Solution to two-dimensional PDE (wave/Klein-Gordon type equation)

Question

I was playing with an optimization problem and ended up reducing it to solving the following PDE: $$ a^2 xy \frac{\partial^2 f}{\partial x \partial y} + f = -axy(y+2ax) $$ where $a \in \mathbb{R}^+$ is fixed and $f : \mathbb{R}^2 \to \mathbb{R}$ is unknown. I have no experience whatsoever with PDEs, but noticed I could separate $x$ and $y$ by changing variables $t = (x+y)/2$ and $r = (x-y)/2$, giving $$ \left(\frac{\partial^2}{\partial^2 t} - \frac{\partial^2}{\partial^2 r} + \frac{4}{a^2(t^2-r^2)} \right) f = g(t,r) $$ for some fixed $g$ (not relevant here).
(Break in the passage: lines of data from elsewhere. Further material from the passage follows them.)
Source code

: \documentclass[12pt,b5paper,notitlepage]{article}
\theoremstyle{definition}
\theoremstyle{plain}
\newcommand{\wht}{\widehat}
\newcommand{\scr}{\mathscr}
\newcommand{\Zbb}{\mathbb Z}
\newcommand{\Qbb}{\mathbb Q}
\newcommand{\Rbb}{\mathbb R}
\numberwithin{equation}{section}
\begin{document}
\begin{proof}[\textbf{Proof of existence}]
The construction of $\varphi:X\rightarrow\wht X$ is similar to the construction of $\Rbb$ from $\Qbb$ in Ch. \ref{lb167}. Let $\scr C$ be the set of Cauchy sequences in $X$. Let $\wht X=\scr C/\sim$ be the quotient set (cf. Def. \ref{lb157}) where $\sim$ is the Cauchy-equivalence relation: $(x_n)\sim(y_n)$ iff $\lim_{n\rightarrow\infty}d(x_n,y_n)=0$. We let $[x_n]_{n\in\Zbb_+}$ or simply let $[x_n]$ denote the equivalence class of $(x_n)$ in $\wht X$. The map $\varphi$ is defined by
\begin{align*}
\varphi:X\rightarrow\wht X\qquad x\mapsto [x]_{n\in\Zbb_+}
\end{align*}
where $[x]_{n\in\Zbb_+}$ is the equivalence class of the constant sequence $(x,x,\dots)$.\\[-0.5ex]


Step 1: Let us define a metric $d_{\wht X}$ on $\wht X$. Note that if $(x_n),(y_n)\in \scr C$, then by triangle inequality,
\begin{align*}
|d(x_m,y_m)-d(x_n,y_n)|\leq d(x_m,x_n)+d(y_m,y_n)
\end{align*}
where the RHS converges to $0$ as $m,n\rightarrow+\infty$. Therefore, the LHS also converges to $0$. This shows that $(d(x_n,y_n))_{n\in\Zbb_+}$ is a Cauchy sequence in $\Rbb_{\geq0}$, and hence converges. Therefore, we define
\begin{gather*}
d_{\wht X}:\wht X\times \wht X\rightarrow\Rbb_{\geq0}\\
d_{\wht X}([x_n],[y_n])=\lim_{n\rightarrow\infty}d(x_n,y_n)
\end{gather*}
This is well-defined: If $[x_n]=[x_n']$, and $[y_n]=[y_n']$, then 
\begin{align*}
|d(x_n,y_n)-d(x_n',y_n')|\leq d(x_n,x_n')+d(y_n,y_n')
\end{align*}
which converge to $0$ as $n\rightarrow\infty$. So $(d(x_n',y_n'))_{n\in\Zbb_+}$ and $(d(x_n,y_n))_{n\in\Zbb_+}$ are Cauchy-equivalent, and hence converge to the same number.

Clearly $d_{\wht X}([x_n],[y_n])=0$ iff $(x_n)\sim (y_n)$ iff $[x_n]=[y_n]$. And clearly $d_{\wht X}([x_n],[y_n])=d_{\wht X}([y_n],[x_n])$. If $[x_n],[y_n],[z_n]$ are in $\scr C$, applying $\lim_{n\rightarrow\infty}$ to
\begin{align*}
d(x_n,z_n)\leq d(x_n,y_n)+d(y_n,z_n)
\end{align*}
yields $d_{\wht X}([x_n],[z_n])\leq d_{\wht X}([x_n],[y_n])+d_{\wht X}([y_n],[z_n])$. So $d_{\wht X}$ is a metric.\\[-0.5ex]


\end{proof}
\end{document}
This looks something like the 1+1-dimensional (time + 1D) Klein-Gordon equation $$ \left(\frac{\partial^2}{\partial^2 t} - \frac{\partial^2}{\partial^2 r} + m^2 \right) f = 0 $$ except for the rightmost term in the bracket and the RHS of the equation, which both vary with $t,r$ in my case. It also looks a little bit like the inohomogeneous Helmholtz equation or the screened Poisson equation depending on whether $xy > 0$ or $xy < 0$, except they also have a constant rightmost term in the bracket AND have no time-component. I have no idea where to start, having no expertise in PDEs. I tried looking at the following papers but had a hard time following. Any guidance, hints, solutions most appreciated.